New Haven Register (New Haven, CT)
Democratic mayoral candidate John Lewis blasts West Haven Mayor Nancy Rossi over use of COVID funds for OT.
WEST HAVEN — Democratic mayoral candidate John Lewis is targeting Mayor Nancy Rossi, criticizing her for spending pandemic relief funds on overtime for salaried department heads.
“There should be a direct accounting of where the funds went,” he said.
Lewis is calling for the mayor’s “inner circle” to return any additional money they received on top of their salaries during the pandemic. He said that paying salaried employees, most of whom are Rossi cabinet members, overtime amounts to handing out “bonuses.”
Rossi has said some City Hall employees roughly doubled the hours they work during the pandemic. Although salaried employees often are awarded compensatory time for working extra hours, the city’s pandemic response did not allow for any time off, she said. Corporation Counsel Lee Tiernan said about 250 employees received a total of $1.34 million in overtime and compensatory payments in the 2021 fiscal year, with 10 receiving payment for accrued compensatory time.
Tiernan said the city is continuing work on processing a New Haven Register request for the names of employees who received overtime as well as how much they earned; he said the request was complicated by payments to employees who were paid while quarantining after exposure or a positive COVID test.
Tiernan said no employee received hazard or bonus pay.
Lewis also accused the city of stalling on Freedom of Information requests as a means of preventing information about overtime pay from becoming public.
“Three months is a little excessive,” he said.

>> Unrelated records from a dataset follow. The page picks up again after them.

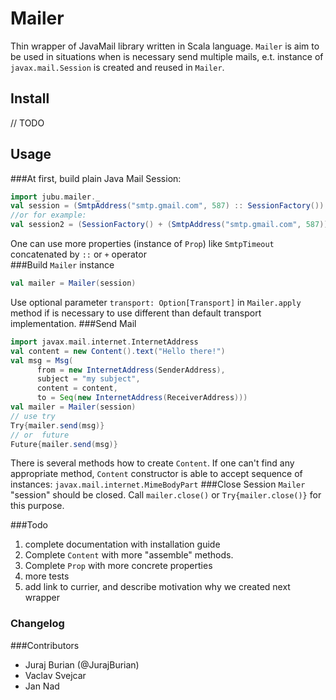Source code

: # Mailer
Thin wrapper of JavaMail library written in Scala language. 
`Mailer` is aim to be used in situations when is necessary send multiple mails, e.t. instance of `javax.mail.Session`
is created and reused in `Mailer`.
## Install
// TODO
## Usage
###At first, build plain Java Mail Session:  
```Scala
import jubu.mailer._
val session = (SmtpAddress("smtp.gmail.com", 587) :: SessionFactory()).session(Some("user@gmail.com"-> "password"))
//or for example:
val session2 = (SessionFactory() + (SmtpAddress("smtp.gmail.com", 587)).session()
```
One can use more properties (instance of `Prop`) like `SmtpTimeout` concatenated by `::` or `+` operator  
###Build `Mailer` instance
```Scala
val mailer = Mailer(session)
```
Use optional parameter `transport: Option[Transport]` in `Mailer.apply` method if is necessary to use different than default transport implementation.
###Send Mail
```Scala
import javax.mail.internet.InternetAddress
val content = new Content().text("Hello there!")
val msg = Msg(
      from = new InternetAddress(SenderAddress),
      subject = "my subject",
      content = content,
      to = Seq(new InternetAddress(ReceiverAddress)))
val mailer = Mailer(session)      
// use try       
Try{mailer.send(msg)}
// or  future 
Future{mailer.send(msg)}
```
There is several methods how to create `Content`. If one can't find any appropriate method, `Content` constructor is able to accept sequence of instances: `javax.mail.internet.MimeBodyPart` 
###Close Session
`Mailer` "session" should be closed. Call `mailer.close()` or `Try{mailer.close()}` for this purpose.

###Todo 
1. complete documentation with installation guide
2. Complete `Content` with more "assemble" methods.
3. Complete `Prop` with more concrete properties
4. more tests
5. add link to currier, and describe motivation why we created next wrapper

### Changelog

###Contributors
* Juraj Burian (@JurajBurian)
* Vaclav Svejcar
* Jan Nad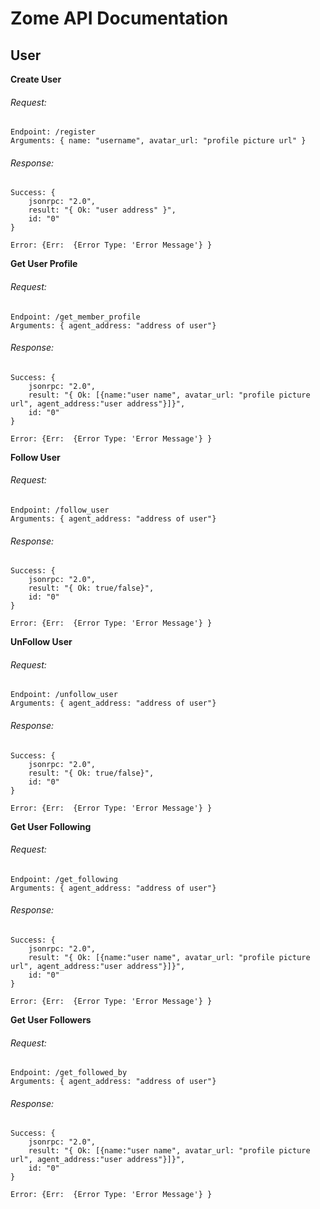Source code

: # Zome API Documentation

## User

**Create User**
###### Request: 
```
Endpoint: /register
Arguments: { name: "username", avatar_url: "profile picture url" }
```

###### Response: 
```
Success: {
    jsonrpc: "2.0",
    result: "{ Ok: "user address" }",
    id: "0"
}

Error: {Err:  {Error Type: 'Error Message'} }
```

**Get User Profile**
###### Request: 
```
Endpoint: /get_member_profile
Arguments: { agent_address: "address of user"}
```

###### Response: 
```
Success: {
    jsonrpc: "2.0",
    result: "{ Ok: [{name:"user name", avatar_url: "profile picture url", agent_address:"user address"}]}",
    id: "0"
}

Error: {Err:  {Error Type: 'Error Message'} }
```

**Follow User**
###### Request: 
```
Endpoint: /follow_user
Arguments: { agent_address: "address of user"}
```

###### Response: 
```
Success: {
    jsonrpc: "2.0",
    result: "{ Ok: true/false}",
    id: "0"
}

Error: {Err:  {Error Type: 'Error Message'} }
```

**UnFollow User**
###### Request: 
```
Endpoint: /unfollow_user
Arguments: { agent_address: "address of user"}
```

###### Response: 
```
Success: {
    jsonrpc: "2.0",
    result: "{ Ok: true/false}",
    id: "0"
}

Error: {Err:  {Error Type: 'Error Message'} }
```

**Get User Following**
###### Request: 
```
Endpoint: /get_following
Arguments: { agent_address: "address of user"}
```

###### Response: 
```
Success: {
    jsonrpc: "2.0",
    result: "{ Ok: [{name:"user name", avatar_url: "profile picture url", agent_address:"user address"}]}",
    id: "0"
}

Error: {Err:  {Error Type: 'Error Message'} }
```

**Get User Followers**
###### Request: 
```
Endpoint: /get_followed_by
Arguments: { agent_address: "address of user"}
```

###### Response: 
```
Success: {
    jsonrpc: "2.0",
    result: "{ Ok: [{name:"user name", avatar_url: "profile picture url", agent_address:"user address"}]}",
    id: "0"
}

Error: {Err:  {Error Type: 'Error Message'} }
```
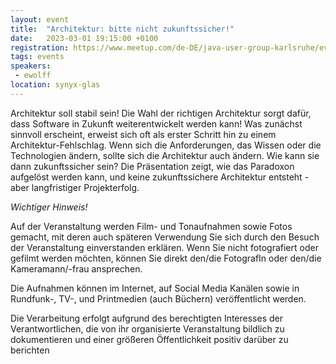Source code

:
 ```yaml
---
layout: event
title:  "Architektur: bitte nicht zukunftssicher!"
date:   2023-03-01 19:15:00 +0100
registration: https://www.meetup.com/de-DE/java-user-group-karlsruhe/events/290924227
tags: events
speakers:
 - ewolff
location: synyx-glas
---
```


Architektur soll stabil sein! Die Wahl der richtigen Architektur sorgt dafür, dass Software in Zukunft weiterentwickelt werden kann! Was zunächst sinnvoll erscheint, erweist sich oft als erster Schritt hin zu einem Architektur-Fehlschlag. Wenn sich die Anforderungen, das Wissen oder die Technologien ändern, sollte sich die Architektur auch ändern. Wie kann sie dann zukunftssicher sein? Die Präsentation zeigt, wie das Paradoxon aufgelöst werden kann, und keine zukunftssichere Architektur entsteht - aber langfristiger Projekterfolg.

*Wichtiger Hinweis!*

Auf der Veranstaltung werden Film- und Tonaufnahmen sowie Fotos gemacht, mit deren auch späteren Verwendung Sie sich durch den Besuch der Veranstaltung einverstanden erklären. Wenn Sie nicht fotografiert oder gefilmt werden möchten, können Sie direkt den/die FotografIn oder den/die Kameramann/-frau ansprechen.

Die Aufnahmen können im Internet, auf Social Media Kanälen sowie in Rundfunk-, TV-, und Printmedien (auch Büchern) veröffentlicht werden.

Die Verarbeitung erfolgt aufgrund des berechtigten Interesses der Verantwortlichen, die von ihr organisierte Veranstaltung bildlich zu dokumentieren und einer größeren Öffentlichkeit positiv darüber zu berichten
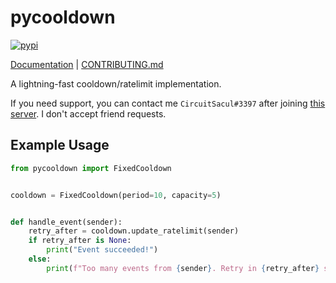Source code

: # pycooldown
[![pypi](https://github.com/TrigonDev/apgorm/actions/workflows/pypi.yml/badge.svg)](https://pypi.org/project/pycooldown)

[Documentation](https://github.com/trigondev/pycooldown/wiki) | [CONTRIBUTING.md](https://github.com/trigondev/.github/tree/main/CONTRIBUTING.md)

A lightning-fast cooldown/ratelimit implementation.

If you need support, you can contact me `CircuitSacul#3397` after joining [this server](https://discord.gg/dGAzZDaTS9). I don't accept friend requests.

## Example Usage
```py
from pycooldown import FixedCooldown


cooldown = FixedCooldown(period=10, capacity=5)


def handle_event(sender):
    retry_after = cooldown.update_ratelimit(sender)
    if retry_after is None:
        print("Event succeeded!")
    else:
        print(f"Too many events from {sender}. Retry in {retry_after} seconds.")
```
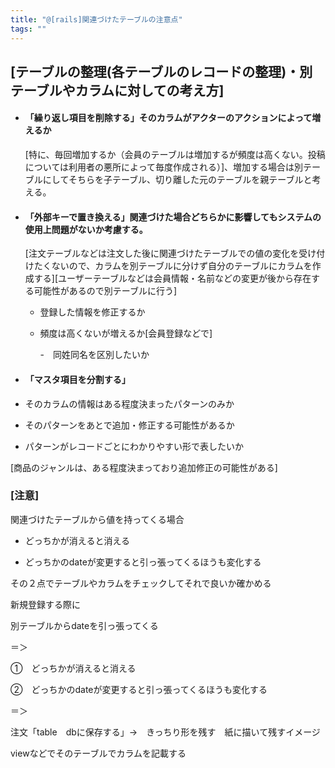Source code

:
```yaml
---
title: "@[rails]関連づけたテーブルの注意点"
tags: ""
---
```


## [テーブルの整理(各テーブルのレコードの整理)・別テーブルやカラムに対しての考え方]

-   #### 「繰り返し項目を削除する」そのカラムがアクターのアクションによって増えるか
    [特に、毎回増加するか（会員のテーブルは増加するが頻度は高くない。投稿については利用者の悪所によって毎度作成される）]、増加する場合は別テーブルにしてそちらを子テーブル、切り離した元のテーブルを親テーブルと考える。

-   #### 「外部キーで置き換える」関連づけた場合どちらかに影響してもシステムの使用上問題がないか考慮する。

    [注文テーブルなどは注文した後に関連づけたテーブルでの値の変化を受け付けたくないので、カラムを別テーブルに分けず自分のテーブルにカラムを作成する][ユーザーテーブルなどは会員情報・名前などの変更が後から存在する可能性があるので別テーブルに行う]

    -   登録した情報を修正するか

    -   頻度は高くないが増えるか[会員登録などで]

        \-　同姓同名を区別したいか


-   #### 「マスタ項目を分割する」

-   そのカラムの情報はある程度決まったパターンのみか

-   そのパターンをあとで追加・修正する可能性があるか

-   パターンがレコードごとにわかりやすい形で表したいか

[商品のジャンルは、ある程度決まっており追加修正の可能性がある]

### [注意]

関連づけたテーブルから値を持ってくる場合

-   どっちかが消えると消える

-   どっちかのdateが変更すると引っ張ってくるほうも変化する

その２点でテーブルやカラムをチェックしてそれで良いか確かめる

新規登録する際に

別テーブルからdateを引っ張ってくる

＝＞

①　どっちかが消えると消える

②　どっちかのdateが変更すると引っ張ってくるほうも変化する

＝＞

注文「table　dbに保存する」→　きっちり形を残す　紙に描いて残すイメージ

viewなどでそのテーブルでカラムを記載する
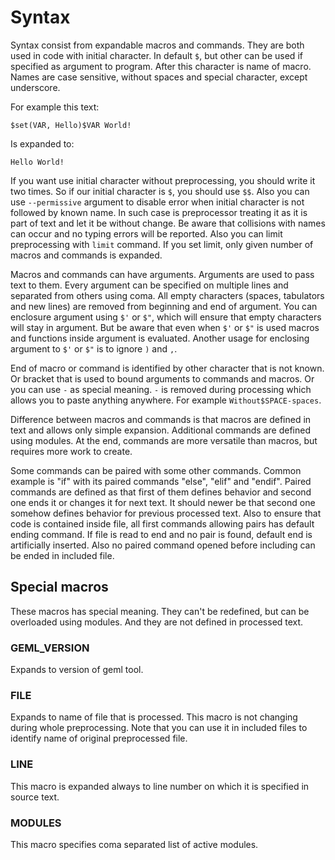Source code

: Syntax
======
Syntax consist from expandable macros and commands. They are both used in code
with initial character. In default `$`, but other can be used if specified as
argument to program. After this character is name of macro. Names are case
sensitive, without spaces and special character, except underscore.

For example this text:
```
$set(VAR, Hello)$VAR World!
```
Is expanded to:
```
Hello World!
```

If you want use initial character without preprocessing, you should write it two
times. So if our initial character is `$`, you should use `$$`.  Also you can use
`--permissive` argument to disable error when initial character is not followed by
known name. In such case is preprocessor treating it as it is part of text and let
it be without change. Be aware that collisions with names can occur and no typing
errors will be reported. Also you can limit preprocessing with `limit` command. If
you set limit, only given number of macros and commands is expanded.

Macros and commands can have arguments. Arguments are used to pass text to them.
Every argument can be specified on multiple lines and separated from others using
coma. All empty characters (spaces, tabulators and new lines) are removed from
beginning and end of argument. You can enclosure argument using `$'` or `$"`, which
will ensure that empty characters will stay in argument. But be aware that even
when `$'` or `$"` is used macros and functions inside argument is evaluated. Another
usage for enclosing argument to `$'` or `$"` is to ignore `)` and `,`.

End of macro or command is identified by other character that is not known. Or
bracket that is used to bound arguments to commands and macros. Or you can use `-`
as special meaning. `-` is removed during processing which allows you to paste
anything anywhere. For example `Without$SPACE-spaces`.

Difference between macros and commands is that macros are defined in text and
allows only simple expansion. Additional commands are defined using modules.
At the end, commands are more versatile than macros, but requires more work to
create.

Some commands can be paired with some other commands. Common example is "if" with
its paired commands "else", "elif" and "endif". Paired commands are defined as
that first of them defines behavior and second one ends it or changes it for next
text. It should newer be that second one somehow defines behavior for previous
processed text. Also to ensure that code is contained inside file, all first
commands allowing pairs has default ending command. If file is read to end and no
pair is found, default end is artificially inserted. Also no paired command opened
before including can be ended in included file.

Special macros
--------------
These macros has special meaning. They can't be redefined, but can be overloaded
using modules. And they are not defined in processed text.
### GEML_VERSION
Expands to version of geml tool.
### FILE
Expands to name of file that is processed. This macro is not changing during whole
preprocessing. Note that you can use it in included files to identify name of
original preprocessed file.
### LINE
This macro is expanded always to line number on which it is specified in source
text.
### MODULES
This macro specifies coma separated list of active modules.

Rossi said the corporation counsel’s office, which processes most public information requests on behalf of city departments, is very thinly staffed. She said that, as a proponent of Freedom of Information requests during her tenure as a councilwoman, she took advantage of the state’s Freedom of Information Commission to ensure the city complies with her requests.
If he were mayor, Lewis said Wednesday while standing with about twodozen supporters in front of City Hall, he would put the relief money in a special revenue account and form a committee with “local business leaders and residents” to share input on how the money should be spent.
Rossi said the funds have been spent properly and have been subject to oversight by the state’s Municipal Accountability Review Board, which has received monthly updates on the city’s spending, including its overtime accounts.
“The COVID expenditures are part of the monthly reports,” she said, although overtime costs are not segregated in the report. As of the most recent report, the estimated COVID expenditures for the 2021 fiscal year are $2.09 million, Rossi said.
She said one of her biggest concerns is that the Lewis campaign has cited the names of supervisory employees and the amount of overtime they have received since the start of the pandemic, even though the information has not been vetted and released to the public.
“I just question how they got it,” she said.
Former Mayor Ed O’Brien, who is running for mayor on the minor party Action and Accountability line in the November general election, said he is opposed to the spending of relief funds on overtime.
“(Whether you’re) elected or appointed to a government position you know the salary going in, and that salary is for (one) hour or 100 hours,” O’Brien said. “It is my understanding that this money was supposed to reimburse overtime accounts that was caused by COVID to make the taxpayers whole, not to enrich appointed officials.”
Tenth District city Councilman Barry Lee Cohen, who is running for mayor as a Republican, said in a statement that he disagrees with “three factions attacking each other to score some percentage points at the polls.”
“After more than three decades, the...finger pointing, name-calling, lack of accountability, and transparency rears its ugly head yet again. We can, must, and will do better should I be blessed as the next mayor,” he said.
Cohen said he believes the overtime and compensatory payments are allowed, “especially given the extraordinary circumstances brought on by the pandemic and the yeoman work done by so many dedicated city employees.”
“Although I am not a lawyer and therefore cannot comment on the legality, the question that remains is if the spending was appropriate and ethical,” he said.
Rossi and Lewis will appear on Democratic primary ballot Sept. 14 to determine which candidate faces O’Brien and Cohen in November’s election for a twoyear term as mayor.